If some of these smaller parties can survive into the last 2 by picking up other preferences, then they have a springboard to win seats but ONLY if they can get the support of more than 50%. This is why extremist parties like the BNP will still thankfully be shut out (because hopefully they will never get 50% of the vote) but not more reasonable radical parties who can attract wide support.
Remember votes for women and gay rights were radical ideas once that eventually garnered mainstream support - it took a very long time and the electoral system was probably one hurdle that had to be jumped for these ideas to be established. AV will allow parties with radical ideas to exert more influence as well as garner more support more quickly. Daniel thinks this will mean more 'muddle of the road' politics with politicians even less likely to offend and more likely to chase the centrist vote. In fact the opposite is the truth - politicians will have to be more clear where they stand on more issues and be more held to account for those views as the number of safe seats is reduced. This is essential now that party membership has dropped to little more than councillors, their family and close friends - we are pulling MP talent from a smaller and smaller clique.
The IPPR also informs us this week that coalition is now likely to be the norm even under first-past-the-post, like it is in Canada who have had 5 'non-conclusive' elections out the last 8 using our current system. So if you are not a fan of coalition government, it matters not if you vote against AV, as coalition government is what you will get whatever the system. This is because people are now much more likely to vote against the mainstream parties and demographics suggests this will increase - younger people support 'other' parties more than older voters who are dying off at a rate of 600,000 a year - thats around 3m older voters lost between every general election and millions of younger voters that are used to getting a wide choice in every other sphere. Why not politics? Lets tell these politicians they are wrong and that their time is up.
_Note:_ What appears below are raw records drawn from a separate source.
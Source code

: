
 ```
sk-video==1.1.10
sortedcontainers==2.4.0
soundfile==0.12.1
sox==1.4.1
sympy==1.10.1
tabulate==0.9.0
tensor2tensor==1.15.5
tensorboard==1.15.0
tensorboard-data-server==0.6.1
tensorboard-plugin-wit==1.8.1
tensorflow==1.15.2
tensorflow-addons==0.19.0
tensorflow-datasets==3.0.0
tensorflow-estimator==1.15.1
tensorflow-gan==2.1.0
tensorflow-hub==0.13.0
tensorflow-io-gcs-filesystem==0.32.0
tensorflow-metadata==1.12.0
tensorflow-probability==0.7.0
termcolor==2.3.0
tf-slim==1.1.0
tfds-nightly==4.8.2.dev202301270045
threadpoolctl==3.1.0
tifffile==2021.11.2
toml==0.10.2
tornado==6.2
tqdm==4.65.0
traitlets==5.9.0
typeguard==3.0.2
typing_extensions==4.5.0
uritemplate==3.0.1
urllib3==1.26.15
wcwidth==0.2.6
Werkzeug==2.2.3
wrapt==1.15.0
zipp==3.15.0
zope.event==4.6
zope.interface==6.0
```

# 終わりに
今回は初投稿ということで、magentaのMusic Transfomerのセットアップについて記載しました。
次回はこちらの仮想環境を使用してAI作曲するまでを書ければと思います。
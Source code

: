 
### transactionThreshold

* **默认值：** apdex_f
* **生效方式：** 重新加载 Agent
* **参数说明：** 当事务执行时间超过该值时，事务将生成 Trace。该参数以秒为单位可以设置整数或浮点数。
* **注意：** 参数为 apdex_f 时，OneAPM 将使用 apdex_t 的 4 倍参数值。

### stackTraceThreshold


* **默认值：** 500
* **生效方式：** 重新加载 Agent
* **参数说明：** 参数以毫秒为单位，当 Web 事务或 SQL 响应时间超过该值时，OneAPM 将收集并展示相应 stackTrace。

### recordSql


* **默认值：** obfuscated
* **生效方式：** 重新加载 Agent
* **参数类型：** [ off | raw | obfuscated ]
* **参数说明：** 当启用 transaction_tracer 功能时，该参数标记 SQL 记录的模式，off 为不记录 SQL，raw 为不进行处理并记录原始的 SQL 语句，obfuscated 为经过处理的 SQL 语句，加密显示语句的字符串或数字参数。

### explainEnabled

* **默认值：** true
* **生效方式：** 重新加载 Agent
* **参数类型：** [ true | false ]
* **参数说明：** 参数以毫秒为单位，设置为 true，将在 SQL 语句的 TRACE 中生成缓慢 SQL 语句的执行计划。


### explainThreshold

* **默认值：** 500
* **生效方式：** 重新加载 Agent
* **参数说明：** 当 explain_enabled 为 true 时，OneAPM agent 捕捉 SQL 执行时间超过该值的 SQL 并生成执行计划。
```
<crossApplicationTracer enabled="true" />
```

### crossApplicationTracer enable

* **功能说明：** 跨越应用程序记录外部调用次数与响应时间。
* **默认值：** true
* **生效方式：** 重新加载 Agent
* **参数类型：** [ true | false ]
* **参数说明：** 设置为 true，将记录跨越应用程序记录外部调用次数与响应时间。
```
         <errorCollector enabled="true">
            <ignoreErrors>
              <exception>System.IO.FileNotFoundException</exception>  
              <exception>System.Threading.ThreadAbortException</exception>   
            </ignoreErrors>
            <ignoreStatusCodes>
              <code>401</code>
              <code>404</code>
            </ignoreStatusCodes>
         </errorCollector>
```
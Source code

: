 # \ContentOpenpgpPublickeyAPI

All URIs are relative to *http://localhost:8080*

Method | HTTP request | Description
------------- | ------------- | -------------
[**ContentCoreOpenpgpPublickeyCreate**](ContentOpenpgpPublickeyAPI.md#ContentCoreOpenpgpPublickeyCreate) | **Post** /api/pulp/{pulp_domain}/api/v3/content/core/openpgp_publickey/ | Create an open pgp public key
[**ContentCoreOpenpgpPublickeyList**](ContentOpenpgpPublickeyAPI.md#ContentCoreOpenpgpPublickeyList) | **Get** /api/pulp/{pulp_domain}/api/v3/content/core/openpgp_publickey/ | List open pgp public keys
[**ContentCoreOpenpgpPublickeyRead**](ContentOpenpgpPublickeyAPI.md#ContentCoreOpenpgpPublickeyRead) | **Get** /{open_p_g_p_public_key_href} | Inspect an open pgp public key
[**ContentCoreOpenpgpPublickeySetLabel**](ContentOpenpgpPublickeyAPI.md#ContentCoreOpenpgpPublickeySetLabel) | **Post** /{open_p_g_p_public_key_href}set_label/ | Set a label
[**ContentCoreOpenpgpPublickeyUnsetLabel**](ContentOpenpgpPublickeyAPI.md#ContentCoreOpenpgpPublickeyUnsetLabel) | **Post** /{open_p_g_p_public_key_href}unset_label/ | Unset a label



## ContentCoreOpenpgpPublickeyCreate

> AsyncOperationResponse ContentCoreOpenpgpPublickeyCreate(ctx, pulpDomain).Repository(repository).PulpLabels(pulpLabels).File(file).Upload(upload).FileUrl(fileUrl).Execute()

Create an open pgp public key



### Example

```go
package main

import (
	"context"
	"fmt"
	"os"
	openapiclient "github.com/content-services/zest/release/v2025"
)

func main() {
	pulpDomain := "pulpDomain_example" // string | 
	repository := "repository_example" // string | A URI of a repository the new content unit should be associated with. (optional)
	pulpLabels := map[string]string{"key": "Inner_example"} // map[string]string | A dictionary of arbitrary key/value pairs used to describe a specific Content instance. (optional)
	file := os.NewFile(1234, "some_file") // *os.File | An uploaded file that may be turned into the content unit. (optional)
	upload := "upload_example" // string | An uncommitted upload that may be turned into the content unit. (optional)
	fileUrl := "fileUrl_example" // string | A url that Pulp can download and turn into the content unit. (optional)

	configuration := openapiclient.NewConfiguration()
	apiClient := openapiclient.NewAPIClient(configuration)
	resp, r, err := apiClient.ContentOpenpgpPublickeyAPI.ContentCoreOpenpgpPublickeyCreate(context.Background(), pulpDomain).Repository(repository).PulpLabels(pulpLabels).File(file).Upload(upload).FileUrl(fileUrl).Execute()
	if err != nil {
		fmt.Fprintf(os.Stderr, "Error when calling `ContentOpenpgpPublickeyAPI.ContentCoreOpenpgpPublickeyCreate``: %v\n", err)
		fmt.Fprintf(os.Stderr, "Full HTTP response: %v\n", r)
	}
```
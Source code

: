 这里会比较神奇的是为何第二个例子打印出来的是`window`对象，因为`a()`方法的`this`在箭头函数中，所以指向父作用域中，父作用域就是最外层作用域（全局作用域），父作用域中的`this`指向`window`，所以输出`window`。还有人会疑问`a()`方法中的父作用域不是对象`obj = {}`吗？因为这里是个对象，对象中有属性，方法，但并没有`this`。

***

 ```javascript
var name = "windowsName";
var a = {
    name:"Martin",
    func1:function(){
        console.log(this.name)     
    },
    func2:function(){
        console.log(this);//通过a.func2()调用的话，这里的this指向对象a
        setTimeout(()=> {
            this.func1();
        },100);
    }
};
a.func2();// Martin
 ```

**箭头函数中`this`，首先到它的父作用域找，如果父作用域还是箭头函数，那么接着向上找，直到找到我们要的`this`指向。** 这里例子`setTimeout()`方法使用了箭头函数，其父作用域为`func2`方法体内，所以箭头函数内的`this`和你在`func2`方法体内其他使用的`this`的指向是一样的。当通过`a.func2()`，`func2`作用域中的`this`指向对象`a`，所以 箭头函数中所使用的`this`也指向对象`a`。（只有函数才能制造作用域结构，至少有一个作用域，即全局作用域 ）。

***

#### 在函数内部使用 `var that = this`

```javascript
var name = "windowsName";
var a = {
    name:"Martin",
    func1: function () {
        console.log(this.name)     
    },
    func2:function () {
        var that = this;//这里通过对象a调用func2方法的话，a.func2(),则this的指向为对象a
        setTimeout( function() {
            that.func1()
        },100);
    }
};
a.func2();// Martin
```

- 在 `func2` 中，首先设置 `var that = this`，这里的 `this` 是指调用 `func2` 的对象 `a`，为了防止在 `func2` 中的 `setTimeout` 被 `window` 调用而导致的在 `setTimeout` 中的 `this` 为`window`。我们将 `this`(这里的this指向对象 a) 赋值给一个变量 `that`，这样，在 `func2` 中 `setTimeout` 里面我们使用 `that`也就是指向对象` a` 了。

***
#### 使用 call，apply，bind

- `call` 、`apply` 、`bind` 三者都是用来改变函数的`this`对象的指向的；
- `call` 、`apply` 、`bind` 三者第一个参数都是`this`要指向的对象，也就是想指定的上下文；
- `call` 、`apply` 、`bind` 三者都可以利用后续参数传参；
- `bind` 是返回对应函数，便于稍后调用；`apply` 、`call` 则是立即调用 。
Vote YES to AV on May 5th.
PS, As an aside for those who think voting NO will punish the Lib Dems, remember that more proportional systems tend to diminish their vote as their ragtag collection of left of Labour socialists, Greens, Libertarians etc can register their vote for who they really believe in. Ironically the one policy the Lib Dems are famous for campaigning for, will lead to their demise. I for one have never voted Lib Dem but I understand why a YES vote in this referendum is so important. It is the one chance we will get to improve things. If we lose this referendum nobody will believe the argument it was because we wanted a more proportional system, that will be it for a generation. If we win however, it will kickstart a PR elected second chamber campaign and the anomaly of first-past-the-post for local government will stick out like a sore thumb - the logical way to elect 2 to 3 councillors in a ward as currently would be the single-transferable-vote - basically a multi-member version of AV. So AV for Westminster logically leads to PR for local government - one to think about for those who think AV is a waste fo time.
Monday, 15 November 2010
Contradictions In The No Campaign
Less than 6 months to go to the planned referendum on May 5th 2011 on how we elect our MPs, and the strategies of the 'yes' and 'no' campaigns to the Alternative Vote are starting to become clearer.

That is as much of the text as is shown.